Для науки поддержка климатической политики означает новую постановку задачи, которая заключается, прежде всего, в подтверждении антропогенного характера климатических изменений. В дальнейшем наука начинает ставить задачу управления климатом в смысле недопущения его негативных изменений. При этом наука, обеспечивая экспертную поддержку политических решений, осуществляет эту функцию, несмотря на нерешенность многих принципиально важныха научных проблем. Тем самым наука принимает на себя значительную долю ответственности за меры, ведущие к существенным изменениям характера производства и потребления. Определенная политизация науки о климате становится неизбежной, поскольку научные исследования нацелены на разработку рекомендаций политическим инстанциям для предотвращения или хотя бы замедления негативных климатических изменений.
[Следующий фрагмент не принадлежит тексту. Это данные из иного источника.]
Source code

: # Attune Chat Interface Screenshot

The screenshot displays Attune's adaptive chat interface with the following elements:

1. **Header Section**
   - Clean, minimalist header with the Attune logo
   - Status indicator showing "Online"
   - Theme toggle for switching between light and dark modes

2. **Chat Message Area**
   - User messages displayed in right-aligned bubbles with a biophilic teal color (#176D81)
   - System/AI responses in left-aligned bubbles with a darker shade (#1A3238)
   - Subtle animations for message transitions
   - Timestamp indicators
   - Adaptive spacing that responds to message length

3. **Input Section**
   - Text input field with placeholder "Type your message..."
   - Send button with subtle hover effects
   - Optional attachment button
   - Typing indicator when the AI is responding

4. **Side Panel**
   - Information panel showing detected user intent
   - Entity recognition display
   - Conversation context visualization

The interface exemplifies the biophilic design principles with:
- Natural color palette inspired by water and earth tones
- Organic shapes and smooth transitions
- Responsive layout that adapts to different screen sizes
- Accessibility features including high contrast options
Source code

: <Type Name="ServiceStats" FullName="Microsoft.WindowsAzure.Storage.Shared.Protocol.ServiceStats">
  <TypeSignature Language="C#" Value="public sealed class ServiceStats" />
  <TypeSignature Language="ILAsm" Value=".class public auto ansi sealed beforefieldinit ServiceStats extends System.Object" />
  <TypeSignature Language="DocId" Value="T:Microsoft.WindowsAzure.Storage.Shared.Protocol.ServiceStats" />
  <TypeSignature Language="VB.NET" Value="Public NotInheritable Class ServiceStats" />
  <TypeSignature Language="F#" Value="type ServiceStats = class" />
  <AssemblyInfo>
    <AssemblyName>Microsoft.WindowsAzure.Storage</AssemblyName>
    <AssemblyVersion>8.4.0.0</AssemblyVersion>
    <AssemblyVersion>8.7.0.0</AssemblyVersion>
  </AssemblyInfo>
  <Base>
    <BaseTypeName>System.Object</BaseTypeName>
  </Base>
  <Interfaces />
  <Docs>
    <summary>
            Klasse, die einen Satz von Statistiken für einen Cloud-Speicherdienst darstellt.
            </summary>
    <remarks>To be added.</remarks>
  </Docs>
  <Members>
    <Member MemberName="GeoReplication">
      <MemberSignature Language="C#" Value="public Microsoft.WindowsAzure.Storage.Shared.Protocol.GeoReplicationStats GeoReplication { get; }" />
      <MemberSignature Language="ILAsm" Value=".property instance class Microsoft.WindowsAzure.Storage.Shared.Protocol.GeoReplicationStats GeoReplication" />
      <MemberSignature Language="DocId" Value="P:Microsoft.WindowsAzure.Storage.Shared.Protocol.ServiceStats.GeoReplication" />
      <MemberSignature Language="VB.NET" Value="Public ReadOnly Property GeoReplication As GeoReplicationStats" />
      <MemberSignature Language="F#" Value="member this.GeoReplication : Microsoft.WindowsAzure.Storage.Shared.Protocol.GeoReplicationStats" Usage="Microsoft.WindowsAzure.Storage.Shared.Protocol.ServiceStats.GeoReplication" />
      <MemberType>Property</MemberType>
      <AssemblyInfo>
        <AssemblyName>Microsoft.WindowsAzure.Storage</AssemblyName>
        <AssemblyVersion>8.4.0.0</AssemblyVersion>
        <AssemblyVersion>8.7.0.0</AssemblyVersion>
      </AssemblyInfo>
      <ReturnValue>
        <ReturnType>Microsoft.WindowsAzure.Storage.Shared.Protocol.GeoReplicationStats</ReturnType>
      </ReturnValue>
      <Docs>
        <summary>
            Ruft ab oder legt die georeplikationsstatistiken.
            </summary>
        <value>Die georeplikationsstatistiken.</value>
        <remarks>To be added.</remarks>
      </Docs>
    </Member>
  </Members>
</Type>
Фактически речь идет уже о регулировании отношений в сферах в сферах материальной и духовной культуры, которое, таким образом, попадает в определенную зависимость от качества и результатов исследований. Исследование климатических изменений становится междисциплинарным и ориентированным на подготовку политических решений. Наука тем самым стремится к решению двух взаимосвязанных задач:

  1. выявлять, отслеживать динамику и - в идеале - прогнозировать комплексные взаимоотношения социальных и природных систем,
  2. на этой основе рационализировать процесс принятия политических решений.

В процессе решения этих задач происходит диффузия дискурсов политики, общественных групп и научного сообщества. Ученые уже не ограничиваются идентификацией проблем - они не могут уйти от оценок фактов и вариантов политических действий, а также определения цены бездействия. Таким образом, исследование проблематики климата начинает соответствовать основным характеристикам постнормальной науки.

Одним из первых проявлений политизации проблематики климатических изменений является постановка вопроса об ответственности, становящаяся неизбежной после выявления антропогенной природы этих изменений. Проблематика такого рода ответственности имеет как этико-философское, так и политическое измерения. Последняя также имеет свои градации (политическая ответственность перед локальными группами избирателей, населением отдельной страны, межгосударственными объединениями, международным сообществом), а также связь с проблемой лидерства в соответствующей области международной политики. По сути дела, в случае социального и политического измерения климатических изменений речь идет о многоуровневой взаимозависимости, о сложном переплетении прямых и побочных воздействий, явных и скрытых интересов государств, транснациональных корпораций, социальных, профессиональных, этнических группа и т.д.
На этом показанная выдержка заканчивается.